Well the electric vehicle price slashing is in full swing. The year opened with Nissan introducing a stripped down Leaf which comes in at $21300 after the $7500 federal tax credit and before license and destination charge. But it’s fair to say that one can easily pick up an EV for under 25K right now with a range of 75 miles.
For its part Chevy just announced that its 2014 model Volt will be $5,000 cheaper, coming in at $27,495 after the federal tax credit. Folks in some state like California can pick up additional state rebates of about $1500.
So what’s driving the price cuts? Slow sales are likely the biggest factor here although I suspect the production lines are gaining in efficiency and now that there’s reasonable volume, the automakers are getting discounts on key components like batteries.

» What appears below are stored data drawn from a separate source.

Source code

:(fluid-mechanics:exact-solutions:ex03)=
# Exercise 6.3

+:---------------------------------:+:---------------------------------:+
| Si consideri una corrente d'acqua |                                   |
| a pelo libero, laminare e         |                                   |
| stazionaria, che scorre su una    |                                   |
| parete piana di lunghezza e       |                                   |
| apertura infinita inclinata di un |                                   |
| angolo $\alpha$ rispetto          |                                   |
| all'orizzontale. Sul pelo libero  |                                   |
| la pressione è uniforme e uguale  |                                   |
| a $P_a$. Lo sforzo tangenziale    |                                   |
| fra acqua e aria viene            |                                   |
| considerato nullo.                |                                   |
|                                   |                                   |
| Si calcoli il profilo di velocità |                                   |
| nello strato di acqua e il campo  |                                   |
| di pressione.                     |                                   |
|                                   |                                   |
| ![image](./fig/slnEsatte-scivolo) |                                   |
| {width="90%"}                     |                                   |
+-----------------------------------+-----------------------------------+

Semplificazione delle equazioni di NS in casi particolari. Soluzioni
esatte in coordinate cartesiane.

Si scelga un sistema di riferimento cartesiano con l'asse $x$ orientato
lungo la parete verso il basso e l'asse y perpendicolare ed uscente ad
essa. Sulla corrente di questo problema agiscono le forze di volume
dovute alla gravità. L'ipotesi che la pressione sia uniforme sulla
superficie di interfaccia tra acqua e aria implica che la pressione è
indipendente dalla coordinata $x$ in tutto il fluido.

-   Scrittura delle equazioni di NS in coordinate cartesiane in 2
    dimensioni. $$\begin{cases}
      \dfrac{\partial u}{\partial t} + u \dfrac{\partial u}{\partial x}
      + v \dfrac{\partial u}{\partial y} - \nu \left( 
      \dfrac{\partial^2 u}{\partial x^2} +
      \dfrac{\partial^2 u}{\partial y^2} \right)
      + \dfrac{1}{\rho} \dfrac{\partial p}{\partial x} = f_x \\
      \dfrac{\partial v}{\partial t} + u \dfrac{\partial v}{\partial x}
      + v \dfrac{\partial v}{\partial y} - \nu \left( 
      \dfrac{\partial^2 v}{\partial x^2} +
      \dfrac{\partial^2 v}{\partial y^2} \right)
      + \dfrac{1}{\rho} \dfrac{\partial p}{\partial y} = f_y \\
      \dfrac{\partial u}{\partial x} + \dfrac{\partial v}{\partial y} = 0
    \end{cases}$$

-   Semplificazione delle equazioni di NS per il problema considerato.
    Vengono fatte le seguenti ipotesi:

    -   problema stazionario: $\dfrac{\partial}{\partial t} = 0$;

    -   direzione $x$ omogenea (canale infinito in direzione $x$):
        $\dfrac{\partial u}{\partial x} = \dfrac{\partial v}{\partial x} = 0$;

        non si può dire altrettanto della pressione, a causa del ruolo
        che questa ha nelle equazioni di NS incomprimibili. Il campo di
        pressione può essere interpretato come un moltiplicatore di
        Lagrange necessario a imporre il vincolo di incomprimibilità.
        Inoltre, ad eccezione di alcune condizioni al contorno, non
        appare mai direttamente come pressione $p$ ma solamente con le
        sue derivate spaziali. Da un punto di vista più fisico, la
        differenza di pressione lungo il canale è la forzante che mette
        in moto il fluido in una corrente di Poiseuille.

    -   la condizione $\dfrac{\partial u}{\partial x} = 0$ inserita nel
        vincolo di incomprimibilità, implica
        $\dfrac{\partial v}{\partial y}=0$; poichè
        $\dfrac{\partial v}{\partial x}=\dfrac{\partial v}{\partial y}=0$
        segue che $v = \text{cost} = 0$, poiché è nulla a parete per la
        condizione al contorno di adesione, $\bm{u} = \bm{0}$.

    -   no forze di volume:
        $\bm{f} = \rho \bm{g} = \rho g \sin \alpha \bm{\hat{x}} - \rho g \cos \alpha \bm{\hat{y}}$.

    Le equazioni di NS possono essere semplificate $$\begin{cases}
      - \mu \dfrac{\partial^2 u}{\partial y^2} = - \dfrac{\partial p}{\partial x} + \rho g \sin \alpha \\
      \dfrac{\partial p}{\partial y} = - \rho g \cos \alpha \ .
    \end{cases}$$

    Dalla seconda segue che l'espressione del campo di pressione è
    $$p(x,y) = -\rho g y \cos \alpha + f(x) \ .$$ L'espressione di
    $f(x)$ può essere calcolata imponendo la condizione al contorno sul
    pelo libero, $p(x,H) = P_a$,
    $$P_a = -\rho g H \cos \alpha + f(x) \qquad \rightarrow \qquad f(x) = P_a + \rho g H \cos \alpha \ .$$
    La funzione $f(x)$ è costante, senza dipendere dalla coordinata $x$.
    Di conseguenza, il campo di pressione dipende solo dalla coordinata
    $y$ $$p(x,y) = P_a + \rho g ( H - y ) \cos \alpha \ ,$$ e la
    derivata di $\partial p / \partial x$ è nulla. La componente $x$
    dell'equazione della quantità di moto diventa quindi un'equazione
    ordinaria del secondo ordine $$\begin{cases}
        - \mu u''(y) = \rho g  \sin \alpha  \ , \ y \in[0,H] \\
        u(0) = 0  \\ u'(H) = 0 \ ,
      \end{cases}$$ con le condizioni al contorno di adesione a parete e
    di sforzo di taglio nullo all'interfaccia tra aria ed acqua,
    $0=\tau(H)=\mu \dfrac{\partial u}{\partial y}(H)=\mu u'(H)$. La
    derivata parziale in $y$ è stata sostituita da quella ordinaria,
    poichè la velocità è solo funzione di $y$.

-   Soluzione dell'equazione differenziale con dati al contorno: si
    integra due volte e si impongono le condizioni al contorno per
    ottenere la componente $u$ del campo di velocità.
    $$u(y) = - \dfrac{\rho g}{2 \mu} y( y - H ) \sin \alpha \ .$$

Are the price cuts good news? Sort of. I never actually thought that EVs could sell at a price over $30,000 and really believe they’ll need to be under $25,000 to be sustainable from year to grow. To really hockey stick revenue, they’ll need to be under $25,000 with ranges over 200 miles, which is not possible right now.
The kicker with the Leaf’s rock bottom pricing is that assuming one drives 15,000 miles a year, the driver would save around $1800 on gas per year by switching to an EV. Over 5 years, that’s $9,000. So if you’re paying around $22K for the Leaf and saving $9,000 versus a gasoline powered car, is it fair to think of the actual cost of the Leaf as $14,000?